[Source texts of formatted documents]
= Beginning of Section =

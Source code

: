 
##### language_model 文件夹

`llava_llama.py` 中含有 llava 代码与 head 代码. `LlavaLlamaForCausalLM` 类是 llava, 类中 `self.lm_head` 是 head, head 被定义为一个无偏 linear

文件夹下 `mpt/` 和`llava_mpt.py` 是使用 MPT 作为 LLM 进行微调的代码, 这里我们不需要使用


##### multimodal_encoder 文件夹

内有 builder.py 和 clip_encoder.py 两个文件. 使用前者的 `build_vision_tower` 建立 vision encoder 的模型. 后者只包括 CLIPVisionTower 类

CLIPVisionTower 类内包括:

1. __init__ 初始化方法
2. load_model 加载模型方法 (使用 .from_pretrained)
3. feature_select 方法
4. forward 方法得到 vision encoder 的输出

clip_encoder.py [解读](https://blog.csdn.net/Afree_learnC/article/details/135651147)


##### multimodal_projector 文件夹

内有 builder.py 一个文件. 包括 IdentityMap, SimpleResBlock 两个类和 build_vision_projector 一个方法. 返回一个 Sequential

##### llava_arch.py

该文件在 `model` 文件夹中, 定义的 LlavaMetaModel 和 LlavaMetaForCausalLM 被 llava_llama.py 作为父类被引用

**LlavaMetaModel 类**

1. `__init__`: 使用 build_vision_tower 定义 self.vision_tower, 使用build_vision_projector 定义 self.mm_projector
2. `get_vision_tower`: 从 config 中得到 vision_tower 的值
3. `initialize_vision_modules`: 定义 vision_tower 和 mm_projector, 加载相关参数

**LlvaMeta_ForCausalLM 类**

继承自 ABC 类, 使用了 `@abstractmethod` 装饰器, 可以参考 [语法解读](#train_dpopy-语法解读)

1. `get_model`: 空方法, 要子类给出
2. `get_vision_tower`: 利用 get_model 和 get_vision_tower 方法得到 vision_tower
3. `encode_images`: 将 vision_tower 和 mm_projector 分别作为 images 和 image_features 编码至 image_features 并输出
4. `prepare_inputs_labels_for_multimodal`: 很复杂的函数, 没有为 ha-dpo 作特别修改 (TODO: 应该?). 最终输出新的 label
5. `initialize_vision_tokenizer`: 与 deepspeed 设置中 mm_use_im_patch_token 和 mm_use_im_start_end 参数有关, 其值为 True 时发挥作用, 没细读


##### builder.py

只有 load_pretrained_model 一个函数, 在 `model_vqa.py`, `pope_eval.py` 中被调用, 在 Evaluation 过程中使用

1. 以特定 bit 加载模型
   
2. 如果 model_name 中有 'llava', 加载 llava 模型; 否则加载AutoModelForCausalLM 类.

= End of Section =

Task to carry out:
Word for word, write out the entries above again.

Task output:
Source code

: 
##### language_model 文件夹

`llava_llama.py` 中含有 llava 代码与 head 代码. `LlavaLlamaForCausalLM` 类是 llava, 类中 `self.lm_head` 是 head, head 被定义为一个无偏 linear

文件夹下 `mpt/` 和`llava_mpt.py` 是使用 MPT 作为 LLM 进行微调的代码, 这里我们不需要使用


##### multimodal_encoder 文件夹

内有 builder.py 和 clip_encoder.py 两个文件. 使用前者的 `build_vision_tower` 建立 vision encoder 的模型. 后者只包括 CLIPVisionTower 类

CLIPVisionTower 类内包括:

1. __init__ 初始化方法
2. load_model 加载模型方法 (使用 .from_pretrained)
3. feature_select 方法
4. forward 方法得到 vision encoder 的输出

clip_encoder.py [解读](https://blog.csdn.net/Afree_learnC/article/details/135651147)


##### multimodal_projector 文件夹

内有 builder.py 一个文件. 包括 IdentityMap, SimpleResBlock 两个类和 build_vision_projector 一个方法. 返回一个 Sequential

##### llava_arch.py

该文件在 `model` 文件夹中, 定义的 LlavaMetaModel 和 LlavaMetaForCausalLM 被 llava_llama.py 作为父类被引用

**LlavaMetaModel 类**

1. `__init__`: 使用 build_vision_tower 定义 self.vision_tower, 使用build_vision_projector 定义 self.mm_projector
2. `get_vision_tower`: 从 config 中得到 vision_tower 的值
3. `initialize_vision_modules`: 定义 vision_tower 和 mm_projector, 加载相关参数

**LlvaMeta_ForCausalLM 类**

继承自 ABC 类, 使用了 `@abstractmethod` 装饰器, 可以参考 [语法解读](#train_dpopy-语法解读)

1. `get_model`: 空方法, 要子类给出
2. `get_vision_tower`: 利用 get_model 和 get_vision_tower 方法得到 vision_tower
3. `encode_images`: 将 vision_tower 和 mm_projector 分别作为 images 和 image_features 编码至 image_features 并输出
4. `prepare_inputs_labels_for_multimodal`: 很复杂的函数, 没有为 ha-dpo 作特别修改 (TODO: 应该?). 最终输出新的 label
5. `initialize_vision_tokenizer`: 与 deepspeed 设置中 mm_use_im_patch_token 和 mm_use_im_start_end 参数有关, 其值为 True 时发挥作用, 没细读


##### builder.py

只有 load_pretrained_model 一个函数, 在 `model_vqa.py`, `pope_eval.py` 中被调用, 在 Evaluation 过程中使用

1. 以特定 bit 加载模型
   
2. 如果 model_name 中有 'llava', 加载 llava 模型; 否则加载AutoModelForCausalLM 类.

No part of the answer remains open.